Until and unless there are actually TWO INDEPENDENTLY FED headphone outputs, there's not much purpose to a 2-person firmware upgrade which presumably would support listening to two different personalizations simultaneously. Though this is not how it works today, as long as there's no hardware reason for this and as long as it's all firmware-caused, then it's a very exciting step forward if the A8 can become a true 2-person machine.
So presumably, (a) there's enough memory and CPU horsepower in the current A8 hardware to support processing two separate and independent PRIR/HPEQ+customizations/tweaks simultaneously, and (b) they are able to individually address at least two of the three headphone outputs of the box... analog RCA on the back, analog stereo mini-jack on the front and digital/optical on the back... in order to facilitate such a capability.
This would seem to be what's required in order to support two simultaneous and independent listeners, providing each with the full range of customization and tweaks (e.g. volume, bass management, etc.) currently available to the one-and-only listener.
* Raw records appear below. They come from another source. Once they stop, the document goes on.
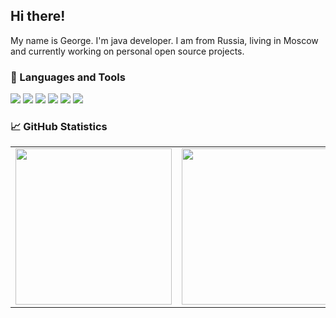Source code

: ## Hi there! 

My name is George. I'm java developer. I am from Russia, living in Moscow and currently working on personal open source projects.

### 🔧 Languages and Tools
![](https://img.shields.io/badge/Java-437291?style=for-the-badge&logo=openjdk&logoColor=white)
![](https://img.shields.io/badge/Spring-6DB33F?style=for-the-badge&logo=spring&logoColor=white)
![](https://img.shields.io/badge/Linux-FCC624?style=for-the-badge&logo=linux&logoColor=black)
![](https://img.shields.io/badge/Nginx-009639?&style=for-the-badge&logo=nginx&logoColor=white)
![](https://img.shields.io/badge/Maven-C71A36?&style=for-the-badge&logo=apachemaven&logoColor=white)
![](https://img.shields.io/badge/IntelliJ-000000?style=for-the-badge&logo=intellij%20idea&logoColor=white)

### 📈 GitHub Statistics

<p align="center">
  <table>
  <tr>
      <td><img width="250px" src="https://github-readme-stats.vercel.app/api?username=Liggidarck&theme=graywhite&hide_border=true&include_all_commits=false&count_private=true" /></td>
      <td> <img width="250px" src="https://github-readme-streak-stats.herokuapp.com/?user=Liggidarck&theme=graywhite&hide_border=true" /></td>      
      <td> <img width="250px" src="https://github-readme-stats.vercel.app/api/top-langs/?username=Liggidarck&theme=graywhite&hide_border=true&include_all_commits=false&count_private=true&layout=compact" /></td>  
  </tr>   
</table>
</p>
P.S. - in passing, the sound and projection systems at the Egyptian are amazing. Six speakers along each side wall, six front-facing rear speakers for the orchestra seats mounted above them on the front of the balcony, and six front-facing rear speakers for the balcony mounted above them in front of the rear wall of the theater. 24 total surround speakers.
And then there are the most gorgeous sounding speakers (and horns, probably) behind the screen (provides a fairly narrow L/R angle of -/+ 18 degrees off center from where we were sitting in front-row center balcony). These were GORGEOUS sounding!
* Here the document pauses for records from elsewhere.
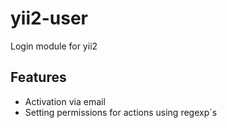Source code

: # yii2-user
Login module for yii2


Features
--------

* Activation via email
* Setting permissions for actions using regexp`s
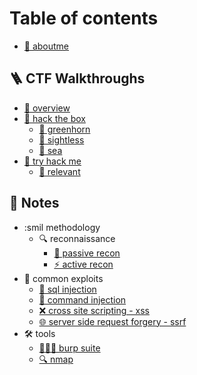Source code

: # Table of contents

*  [👋 aboutme](README.md)

## 🪜 CTF Walkthroughs

- [🔭 overview](writeups/overview.md)
- [🏁 hack the box](writeups/hack-the-box)
	- [🐧 greenhorn](writeups/hack-the-box/greenhorn/README.md)
	- [🐧 sightless](writeups/hack-the-box/sightless/README.md)
	- [🐧 sea](writeups/hack-the-box/sea/README.md)
- [🏁 try hack me](writeups/try-hack-me)
	- [🐧 relevant](writeups/try-hack-me/relevant/README.md)

## 📖 Notes

- :smil methodology
	- 🔍 reconnaissance
		- [👀 passive recon](notes/methodology/reconnaissance/passive-recon/README.md)
		- [⚡ active recon](notes/methodology/reconnaissance/active-recon/README.md)
- 🐞 common exploits
	- [💉 sql injection](notes/common-exploits/sql-injection/README.md)
	- [💉 command injection](notes/common-exploits/command-injection/README.md)
	- [❌ cross site scripting - xss](notes/common-exploits/cross-site-scripting-xss/README.md)
	- [🌐 server side request forgery - ssrf](notes/common-exploits/server-side-request-forgery-ssrf/README.md)
- 🛠️ tools
	- [👩‍👦‍👦 burp suite](notes/tools/burp-suite/README.md)
	- [🔍 nmap](notes/tools/nmap/README.md)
After the calibrations (artfully managed, of course, by Lorr and Paul, the longtime projectionist and "friend of Sid Grauman") we were treated to a demonstration of sound and picture, with snippets from the BluRay "Ratatouille" (opening rain sequence, trip down the sewer system, explosive percussion events, etc.) projected via "HDCP-hacked 1080p", and also from the BluRay version of the Cinerama version of 1962's "How The West Was Won" (transfer of Technicolor colors did not do well, in my opinion). Just amazing sound.
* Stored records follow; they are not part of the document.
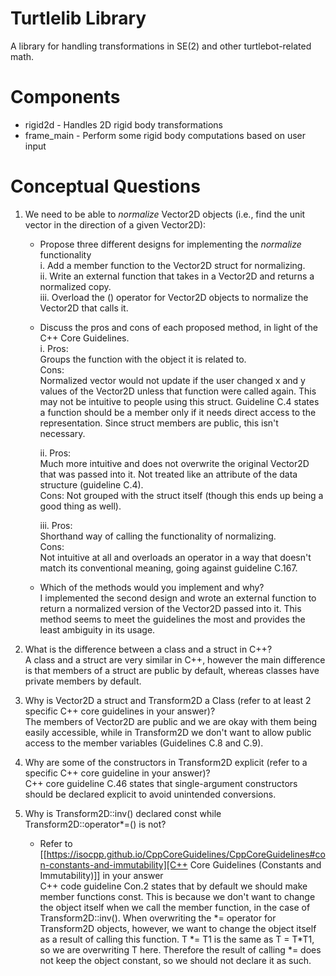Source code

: # Turtlelib Library
A library for handling transformations in SE(2) and other turtlebot-related math.

# Components
- rigid2d - Handles 2D rigid body transformations
- frame_main - Perform some rigid body computations based on user input

# Conceptual Questions
1. We need to be able to _normalize_ Vector2D objects (i.e., find the unit vector in the direction of a given Vector2D):
   - Propose three different designs for implementing the _normalize_ functionality  
        i. Add a member function to the Vector2D struct for normalizing.  
        ii. Write an external function that takes in a Vector2D and returns a normalized copy.  
        iii. Overload the () operator for Vector2D objects to normalize the Vector2D that calls it.  

   - Discuss the pros and cons of each proposed method, in light of the C++ Core Guidelines.  
        i.      Pros:  
                Groups the function with the object it is related to.  
                Cons:  
                Normalized vector would not update if the user changed x and y values of the Vector2D unless that function were called again. This may not be intuitive to people using this struct. Guideline C.4 states a function should be a member only if it needs direct access to the representation. Since struct members are public, this isn't necessary.  

        ii.     Pros:  
                Much more intuitive and does not overwrite the original Vector2D that was passed into it. Not treated like an attribute of the data structure (guideline C.4).  
                Cons: Not grouped with the struct itself (though this ends up being a good thing as well).  

        iii.    Pros:  
                Shorthand way of calling the functionality of normalizing.  
                Cons:  
                Not intuitive at all and overloads an operator in a way that doesn't match its conventional meaning, going against guideline C.167.  


   - Which of the methods would you implement and why?  
        I implemented the second design and wrote an external function to return a normalized version of the Vector2D passed into it. This method seems to meet the guidelines the most and provides the least ambiguity in its usage.

2. What is the difference between a class and a struct in C++?  
    A class and a struct are very similar in C++, however the main difference is that members of a struct are public by default, 
    whereas classes have private members by default.  

3. Why is Vector2D a struct and Transform2D a Class (refer to at least 2 specific C++ core guidelines in your answer)?  
    The members of Vector2D are public and we are okay with them being easily accessible, while in Transform2D we don't want to 
    allow public access to the member variables (Guidelines C.8 and C.9).  

4. Why are some of the constructors in Transform2D explicit (refer to a specific C++ core guideline in your answer)?  
    C++ core guideline C.46 states that single-argument constructors should be declared explicit to avoid unintended conversions.  

5. Why is Transform2D::inv() declared const while Transform2D::operator*=() is not?
   - Refer to [[https://isocpp.github.io/CppCoreGuidelines/CppCoreGuidelines#con-constants-and-immutability][C++ Core Guidelines (Constants and Immutability)]] in your answer  
    C++ code guideline Con.2 states that by default we should make member functions const. This is because we don't want to change the object itself when we call the member function, in the case of Transform2D::inv(). When overwriting the \*= operator for Transform2D objects, however, we want to change the object itself as a result of calling this function. T \*= T1 is the same as T = T\*T1, so we are overwriting T here. Therefore the result of calling \*= does not keep the object constant, so we should not declare it as such.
And then we were invited into the projection room, to see how it all works... projectors, sound processors, computers, hard drives, assorted audio equipment, posters on the walls from past events and upcoming schedules of American Cinematheque which runs the place, etc., which was a real treat.
Getting home with my personalization and listening to something on HDTV through it, well I'd have to say this is not a "room" meant for watching HDTV. Very much preferred my AIX "room". However I did watch the "pebble scene" (chapter 3) from "House of Flying Daggers") while listening to "the Egyptian" and it was much more satisfying. BIG, BIG, BIG and wide-open! And very narrow L/R... just as it really was from my balcony seat.
Nevertheless, if you want a real sound treat... catch a film at the Egyptian and listen.